> [PROBLEM] Below are records; give the number of their lines that hold the word "paragraph", and write nothing more.

Stored data
+===+
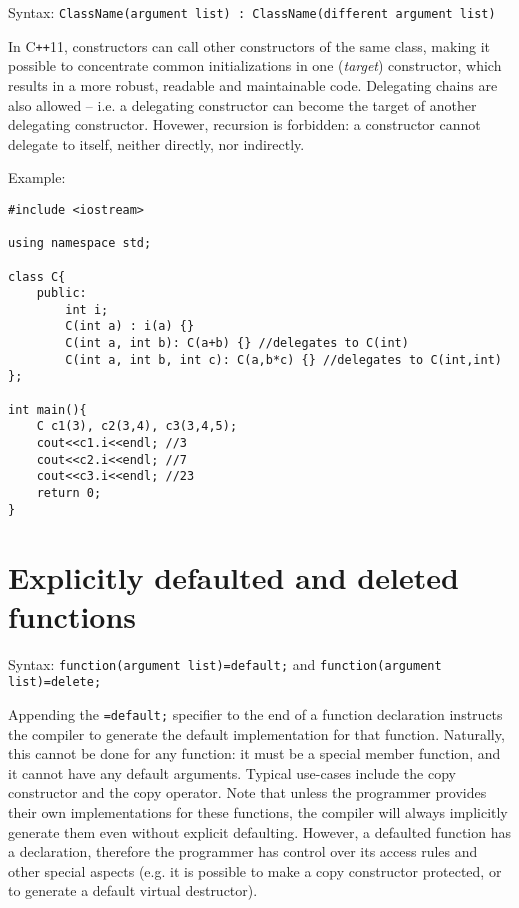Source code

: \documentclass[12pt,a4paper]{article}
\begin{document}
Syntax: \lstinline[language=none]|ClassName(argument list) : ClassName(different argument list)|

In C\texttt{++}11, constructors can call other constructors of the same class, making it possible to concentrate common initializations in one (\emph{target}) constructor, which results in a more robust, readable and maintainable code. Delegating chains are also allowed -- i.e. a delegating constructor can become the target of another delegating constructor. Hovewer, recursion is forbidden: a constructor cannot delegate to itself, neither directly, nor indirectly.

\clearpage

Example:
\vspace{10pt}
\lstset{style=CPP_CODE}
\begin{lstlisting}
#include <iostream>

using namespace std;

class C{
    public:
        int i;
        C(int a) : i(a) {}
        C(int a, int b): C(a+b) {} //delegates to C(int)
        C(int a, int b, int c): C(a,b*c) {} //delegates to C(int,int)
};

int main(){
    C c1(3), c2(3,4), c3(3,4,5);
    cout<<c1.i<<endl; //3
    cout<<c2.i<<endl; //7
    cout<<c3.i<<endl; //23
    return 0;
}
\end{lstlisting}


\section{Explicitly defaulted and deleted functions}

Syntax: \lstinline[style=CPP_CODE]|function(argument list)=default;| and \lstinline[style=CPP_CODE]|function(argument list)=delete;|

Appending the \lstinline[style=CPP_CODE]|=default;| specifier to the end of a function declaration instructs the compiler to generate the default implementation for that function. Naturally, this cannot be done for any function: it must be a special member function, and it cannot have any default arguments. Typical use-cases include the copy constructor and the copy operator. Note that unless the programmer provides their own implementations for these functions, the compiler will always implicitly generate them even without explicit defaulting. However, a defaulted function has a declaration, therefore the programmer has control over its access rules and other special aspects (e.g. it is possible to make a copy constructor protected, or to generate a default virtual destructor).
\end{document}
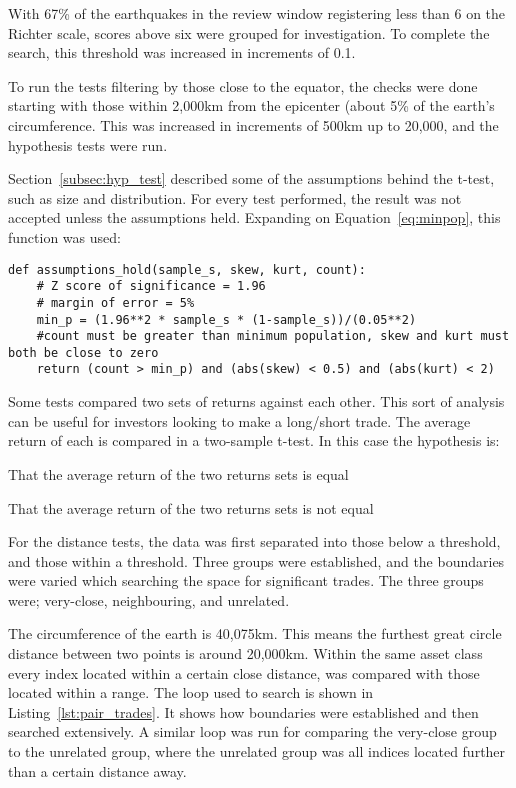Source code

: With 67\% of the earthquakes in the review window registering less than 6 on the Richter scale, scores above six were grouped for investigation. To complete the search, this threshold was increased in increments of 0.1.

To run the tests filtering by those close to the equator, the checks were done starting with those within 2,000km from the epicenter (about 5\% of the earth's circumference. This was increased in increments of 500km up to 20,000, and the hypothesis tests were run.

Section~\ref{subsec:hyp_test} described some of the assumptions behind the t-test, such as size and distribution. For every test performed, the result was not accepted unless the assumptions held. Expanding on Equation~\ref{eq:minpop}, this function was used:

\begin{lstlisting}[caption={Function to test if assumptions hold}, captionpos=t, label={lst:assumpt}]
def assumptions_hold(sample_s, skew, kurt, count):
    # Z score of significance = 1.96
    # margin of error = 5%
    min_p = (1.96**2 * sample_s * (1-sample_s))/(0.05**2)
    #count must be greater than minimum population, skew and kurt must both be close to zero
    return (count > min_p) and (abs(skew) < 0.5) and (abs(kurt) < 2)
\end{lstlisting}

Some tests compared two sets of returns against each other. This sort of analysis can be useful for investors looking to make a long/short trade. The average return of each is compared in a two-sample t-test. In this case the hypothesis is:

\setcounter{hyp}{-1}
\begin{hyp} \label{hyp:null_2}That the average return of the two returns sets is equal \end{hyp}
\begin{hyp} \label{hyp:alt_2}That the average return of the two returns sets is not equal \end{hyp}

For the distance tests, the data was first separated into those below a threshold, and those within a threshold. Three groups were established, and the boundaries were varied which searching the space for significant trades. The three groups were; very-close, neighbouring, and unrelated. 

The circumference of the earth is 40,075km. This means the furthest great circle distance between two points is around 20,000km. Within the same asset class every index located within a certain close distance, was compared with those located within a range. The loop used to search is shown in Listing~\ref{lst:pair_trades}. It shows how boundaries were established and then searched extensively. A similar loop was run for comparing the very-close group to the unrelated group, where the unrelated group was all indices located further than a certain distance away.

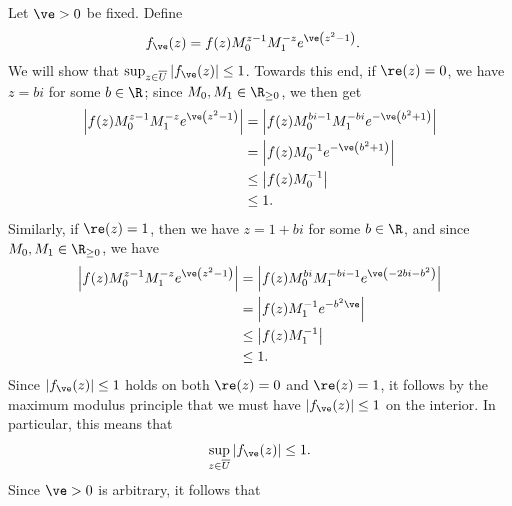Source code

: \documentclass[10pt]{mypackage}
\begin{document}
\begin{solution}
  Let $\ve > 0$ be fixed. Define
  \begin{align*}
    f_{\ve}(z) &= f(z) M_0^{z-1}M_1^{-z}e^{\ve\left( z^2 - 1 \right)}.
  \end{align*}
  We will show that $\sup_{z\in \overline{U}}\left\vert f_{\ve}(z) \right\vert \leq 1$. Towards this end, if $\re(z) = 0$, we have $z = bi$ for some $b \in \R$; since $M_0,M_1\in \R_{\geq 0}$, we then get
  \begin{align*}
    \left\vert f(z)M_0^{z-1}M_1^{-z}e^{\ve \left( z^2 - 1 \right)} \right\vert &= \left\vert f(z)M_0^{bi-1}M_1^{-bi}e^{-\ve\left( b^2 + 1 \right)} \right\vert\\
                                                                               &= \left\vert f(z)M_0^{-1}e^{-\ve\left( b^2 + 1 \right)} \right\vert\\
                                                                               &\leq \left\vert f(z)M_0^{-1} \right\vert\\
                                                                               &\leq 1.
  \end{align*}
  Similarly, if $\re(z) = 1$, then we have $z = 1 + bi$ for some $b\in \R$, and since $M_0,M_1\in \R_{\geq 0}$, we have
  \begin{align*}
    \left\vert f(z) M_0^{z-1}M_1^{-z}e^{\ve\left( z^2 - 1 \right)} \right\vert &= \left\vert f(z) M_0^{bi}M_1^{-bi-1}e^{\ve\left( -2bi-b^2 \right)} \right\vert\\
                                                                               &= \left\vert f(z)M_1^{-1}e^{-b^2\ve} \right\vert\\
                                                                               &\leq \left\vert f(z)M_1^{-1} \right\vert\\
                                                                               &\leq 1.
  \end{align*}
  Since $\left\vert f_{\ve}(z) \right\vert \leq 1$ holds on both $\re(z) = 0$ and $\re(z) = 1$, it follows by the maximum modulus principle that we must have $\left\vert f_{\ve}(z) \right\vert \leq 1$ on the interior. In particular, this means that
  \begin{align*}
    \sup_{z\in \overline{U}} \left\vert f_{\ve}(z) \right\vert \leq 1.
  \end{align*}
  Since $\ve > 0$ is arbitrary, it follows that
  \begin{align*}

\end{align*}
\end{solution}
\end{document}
+===+
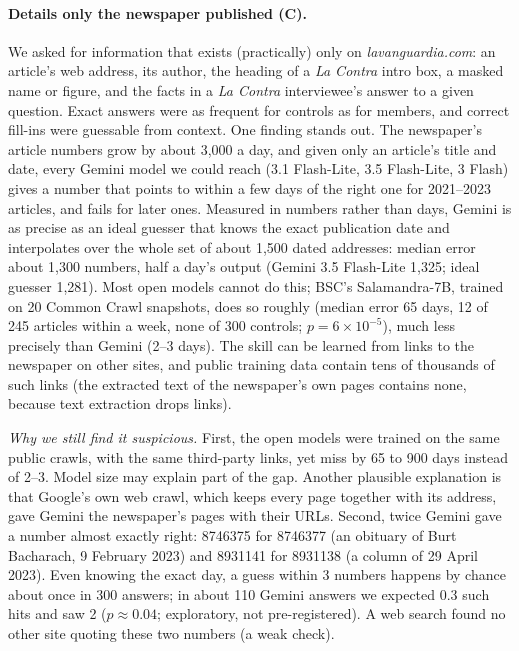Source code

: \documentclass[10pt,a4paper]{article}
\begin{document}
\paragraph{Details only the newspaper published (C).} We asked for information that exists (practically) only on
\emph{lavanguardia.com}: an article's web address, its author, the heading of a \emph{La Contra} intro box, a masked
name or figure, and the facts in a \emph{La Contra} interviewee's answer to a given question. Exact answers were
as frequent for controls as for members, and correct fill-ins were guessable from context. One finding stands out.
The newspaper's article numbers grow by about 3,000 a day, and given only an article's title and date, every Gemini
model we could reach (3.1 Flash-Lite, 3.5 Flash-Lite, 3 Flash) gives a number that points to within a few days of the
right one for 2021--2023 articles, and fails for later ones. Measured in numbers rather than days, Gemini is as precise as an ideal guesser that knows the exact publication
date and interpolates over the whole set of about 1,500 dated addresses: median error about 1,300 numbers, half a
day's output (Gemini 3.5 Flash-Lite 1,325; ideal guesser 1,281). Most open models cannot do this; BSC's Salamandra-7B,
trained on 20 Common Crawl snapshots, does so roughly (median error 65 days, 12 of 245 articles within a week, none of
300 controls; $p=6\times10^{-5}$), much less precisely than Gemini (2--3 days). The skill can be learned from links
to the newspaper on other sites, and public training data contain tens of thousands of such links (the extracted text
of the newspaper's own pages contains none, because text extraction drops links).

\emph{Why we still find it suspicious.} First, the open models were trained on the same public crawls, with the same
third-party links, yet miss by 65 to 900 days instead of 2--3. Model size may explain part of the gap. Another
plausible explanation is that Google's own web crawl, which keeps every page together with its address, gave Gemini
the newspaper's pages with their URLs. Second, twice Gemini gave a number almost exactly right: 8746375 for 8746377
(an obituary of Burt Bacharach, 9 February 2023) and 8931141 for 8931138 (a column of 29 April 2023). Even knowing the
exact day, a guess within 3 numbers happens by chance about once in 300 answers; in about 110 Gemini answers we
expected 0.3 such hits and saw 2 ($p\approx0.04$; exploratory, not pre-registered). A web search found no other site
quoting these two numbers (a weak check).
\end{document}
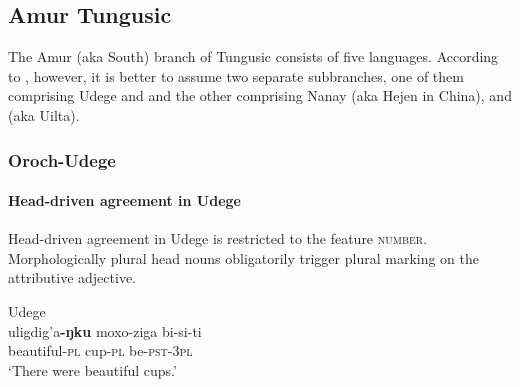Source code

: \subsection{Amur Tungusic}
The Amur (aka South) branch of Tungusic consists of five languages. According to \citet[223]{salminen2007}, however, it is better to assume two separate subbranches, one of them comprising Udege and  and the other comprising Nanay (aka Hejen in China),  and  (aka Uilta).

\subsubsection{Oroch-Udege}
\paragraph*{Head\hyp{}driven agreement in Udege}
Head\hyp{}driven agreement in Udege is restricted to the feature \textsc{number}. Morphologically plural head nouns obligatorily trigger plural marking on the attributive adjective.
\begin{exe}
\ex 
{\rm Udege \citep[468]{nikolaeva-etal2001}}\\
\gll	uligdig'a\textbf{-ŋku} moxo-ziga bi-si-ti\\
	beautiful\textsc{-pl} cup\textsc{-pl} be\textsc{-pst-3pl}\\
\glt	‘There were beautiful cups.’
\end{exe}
+===+
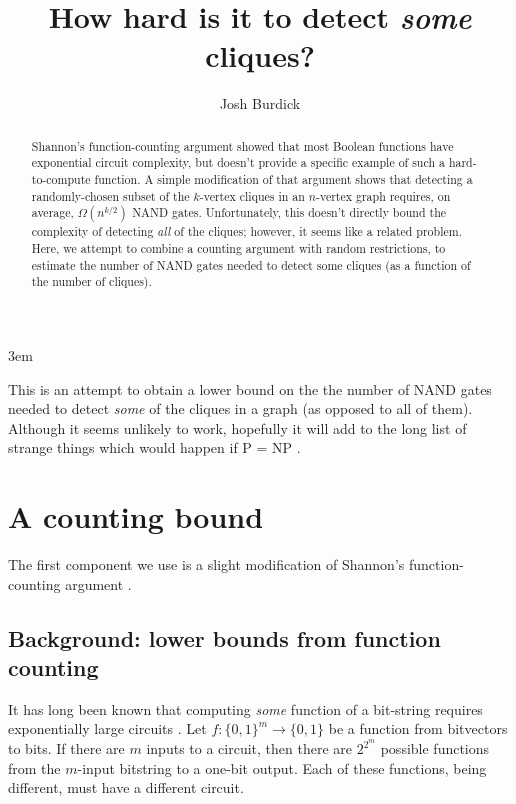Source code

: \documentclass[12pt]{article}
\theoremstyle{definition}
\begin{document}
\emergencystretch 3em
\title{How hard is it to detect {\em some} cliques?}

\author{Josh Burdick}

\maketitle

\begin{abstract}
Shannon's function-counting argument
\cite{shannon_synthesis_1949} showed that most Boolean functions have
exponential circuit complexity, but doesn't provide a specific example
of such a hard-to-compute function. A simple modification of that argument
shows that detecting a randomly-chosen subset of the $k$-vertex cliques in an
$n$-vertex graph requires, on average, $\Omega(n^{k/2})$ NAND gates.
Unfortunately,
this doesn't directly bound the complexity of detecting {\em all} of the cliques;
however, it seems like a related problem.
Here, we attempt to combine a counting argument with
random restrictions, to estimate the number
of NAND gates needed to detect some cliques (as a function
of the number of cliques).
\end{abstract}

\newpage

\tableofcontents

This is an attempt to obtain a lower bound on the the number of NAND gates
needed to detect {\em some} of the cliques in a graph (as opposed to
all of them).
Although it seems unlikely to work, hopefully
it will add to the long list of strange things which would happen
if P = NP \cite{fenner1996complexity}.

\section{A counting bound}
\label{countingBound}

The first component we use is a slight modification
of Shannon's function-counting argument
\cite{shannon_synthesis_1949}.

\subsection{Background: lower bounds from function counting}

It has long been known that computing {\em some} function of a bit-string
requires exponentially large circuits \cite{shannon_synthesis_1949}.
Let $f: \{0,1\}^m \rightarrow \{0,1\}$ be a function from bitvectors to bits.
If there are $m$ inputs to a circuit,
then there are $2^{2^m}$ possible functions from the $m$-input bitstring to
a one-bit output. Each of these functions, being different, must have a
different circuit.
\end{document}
+===+
> [OUTPUT FOR THIS TASK] 2